How can Jesus be divine and occupy a literal human body? Wouldn’t the fleshly body violate his divine nature and status?
Questions:
I have a couple of general questions below I wanted to ask:
1.) How can Jesus be a Divine Person when He had a literal human body made of flesh. Wouldn’t His fleshly body violate His divine nature and status?
2.) Why did Jesus have to be a male in physical terms to begin with? Would this demonstrate that since Jesus was a male, that God in a way is actually of the male gender as well? Does this give off a sense of male superiority over the female gender, especially in the first century?
3.) How does fruit from a tree supply the ability to tell the difference between good and evil to two ancient individuals that existed around 4000 BC?

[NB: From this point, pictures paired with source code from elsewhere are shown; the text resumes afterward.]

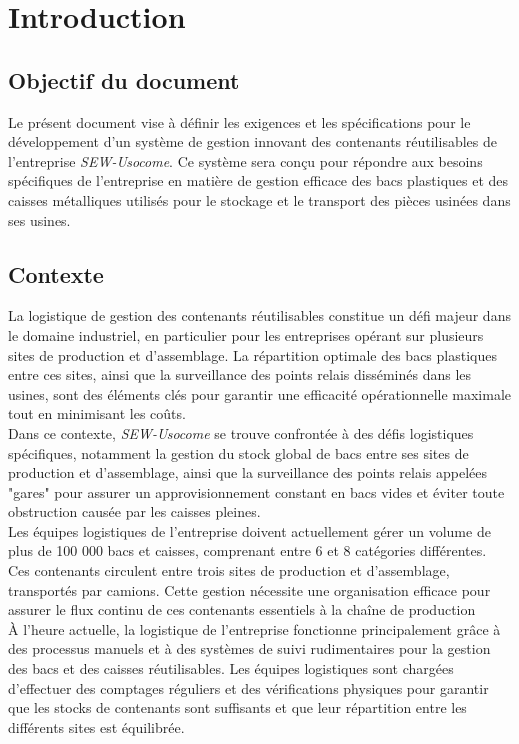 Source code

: \section{Introduction}

\subsection{Objectif du document}

Le présent document vise à définir les exigences et les spécifications pour le développement d'un système de gestion innovant des contenants réutilisables de l'entreprise \emph{SEW-Usocome}. Ce système sera conçu pour répondre aux besoins spécifiques de l'entreprise en matière de gestion efficace des bacs plastiques et des caisses métalliques utilisés pour le stockage et le transport des pièces usinées dans ses usines.

\subsection{Contexte}

La logistique de gestion des contenants réutilisables constitue un défi majeur dans le domaine industriel, en particulier pour les entreprises opérant sur plusieurs sites de production et d'assemblage. La répartition optimale des bacs plastiques entre ces sites, ainsi que la surveillance des points relais disséminés dans les usines, sont des éléments clés pour garantir une efficacité opérationnelle maximale tout en minimisant les coûts.\\

Dans ce contexte, \emph{SEW-Usocome} se trouve confrontée à des défis logistiques spécifiques, notamment la gestion du stock global de bacs entre ses sites de production et d'assemblage, ainsi que la surveillance des points relais appelées "gares" pour assurer un approvisionnement constant en bacs vides et éviter toute obstruction causée par les caisses pleines.\\

Les équipes logistiques de l'entreprise doivent actuellement gérer un volume de plus de 100 000 bacs et caisses, comprenant entre 6 et 8 catégories différentes. Ces contenants circulent entre trois sites de production et d'assemblage, transportés par camions. Cette gestion nécessite une organisation efficace pour assurer le flux continu de ces contenants essentiels à la chaîne de production\\

À l'heure actuelle, la logistique de l'entreprise fonctionne principalement grâce à des processus manuels et à des systèmes de suivi rudimentaires pour la gestion des bacs et des caisses réutilisables. Les équipes logistiques sont chargées d'effectuer des comptages réguliers et des vérifications physiques pour garantir que les stocks de contenants sont suffisants et que leur répartition entre les différents sites est équilibrée.\\

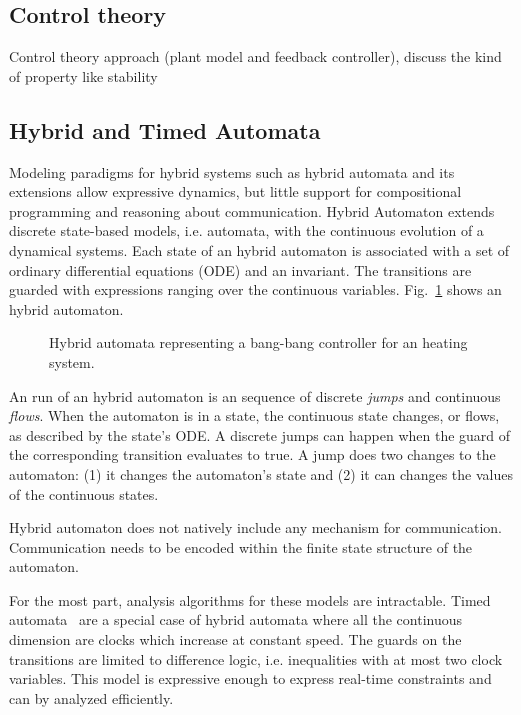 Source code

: \documentclass[
graybox,
envcountchap
]{svmult}
\begin{document}
\begin{bibunit}
    \subsection{Control theory}

Control theory approach (plant model and feedback controller), discuss the kind of property like stability

    \subsection{Hybrid and Timed Automata}

Modeling paradigms for hybrid systems such as hybrid automata and its extensions \cite{DBLP:conf/lics/Henzinger96,AlurGLS06,DBLP:journals/iandc/LynchSV03} allow expressive dynamics, but little support for compositional programming and reasoning about communication.
Hybrid Automaton extends discrete state-based models, i.e. automata, with the continuous evolution of a dynamical systems.
Each state of an hybrid automaton is associated with a set of ordinary differential equations (ODE) and an invariant.
The transitions are guarded with expressions ranging over the continuous variables.
Fig.~\ref{fig:HA-ex1} shows an hybrid automaton.

\begin{figure}
\centering

\caption{Hybrid automata representing a bang-bang controller for an heating system.}
\label{fig:HA-ex1}
\end{figure}

An run of an hybrid automaton is an sequence of discrete \emph{jumps} and continuous \emph{flows}.
When the automaton is in a state, the continuous state changes, or flows, as described by the state's ODE.
A discrete jumps can happen when the guard of the corresponding transition evaluates to true.
A jump does two changes to the automaton: (1) it changes the automaton's state and (2) it can changes the values of the continuous states.

Hybrid automaton does not natively include any mechanism for communication.
Communication needs to be encoded within the finite state structure of the automaton.

For the most part, analysis algorithms for these models are intractable.
Timed automata~\cite{DBLP:journals/tcs/AlurD94} are a special case of hybrid automata where all the continuous dimension are clocks which increase at constant speed.
The guards on the transitions are limited to difference logic, i.e. inequalities with at most two clock variables.
This model is expressive enough to express real-time constraints and can by analyzed efficiently. %


\end{bibunit}
\end{document}
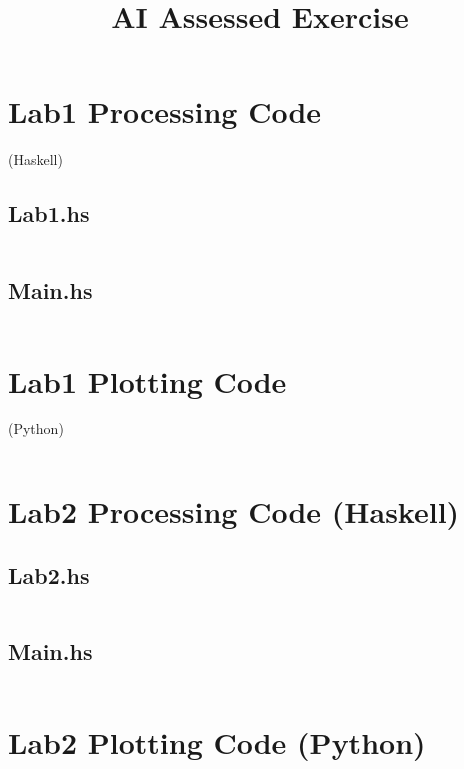 \documentclass[a4paper]{article}
\begin{document}
\title{AI Assessed Exercise}

\author{
}


\appendix

\section{Lab1 Processing Code} (Haskell)

\subsection{Lab1.hs}
\inputminted{haskell}{../src/AI/Lab1/Lab1.hs}

\subsection{Main.hs}
\inputminted{haskell}{../src/AI/Lab1/Main.hs}

\section{Lab1 Plotting Code} (Python)
\inputminted{python}{../src/AI/Lab1/plotting.py}


\section{Lab2 Processing Code (Haskell)}

\subsection{Lab2.hs}
\inputminted{haskell}{../src/AI/Lab2/Lab2.hs}

\subsection{Main.hs}
\inputminted{haskell}{../src/AI/Lab2/Main.hs}


\section{Lab2 Plotting Code (Python)}
\inputminted{python}{../src/AI/Lab2/plotting.py}
\end{document}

4.) Do Christians simply worship the Israelite god rather than worshiping just a God in a general sense? Isn’t monotheism simply the result of a nomadic tribe that happened to be the ethnic ancestors to the Jews?
Lastly 5.) Did the Israelites manipulate the concept of a single monotheistic God to enforce their status as a Holy nation. Is God simply an excuse for the destruction of the Canaanites and Midianites used by the Israelites as justification?
Thank you.
Answers:
- That is one of the great mysteries of the Christian faith. How can this be that the infinite, unchanging God could take on flesh? My answer is that it is because God made it that way. I cannot explain this wonderful and amazing mystery. I can merely share it. Like it says in John 1:14, “The Word of God (a reference to the Son) became flesh and made his dwelling among us.” Many conceptions of God would reject the idea of the fullness of God taking on human form (Colossians 2:9). Islam denies this, as does Buddhism and Hinduism, but this is the Christian claim. The question is not how can it be true, but whether it is true. This man Jesus of Nazareth claimed to be God (John 8:58-59) and proved his right to make this claim by raising Lazarus from the dead and by himself being raised from the dead. I do not claim to be able to explain this mystery, but I believe it to be true and I believe it is consistent with all I know about God.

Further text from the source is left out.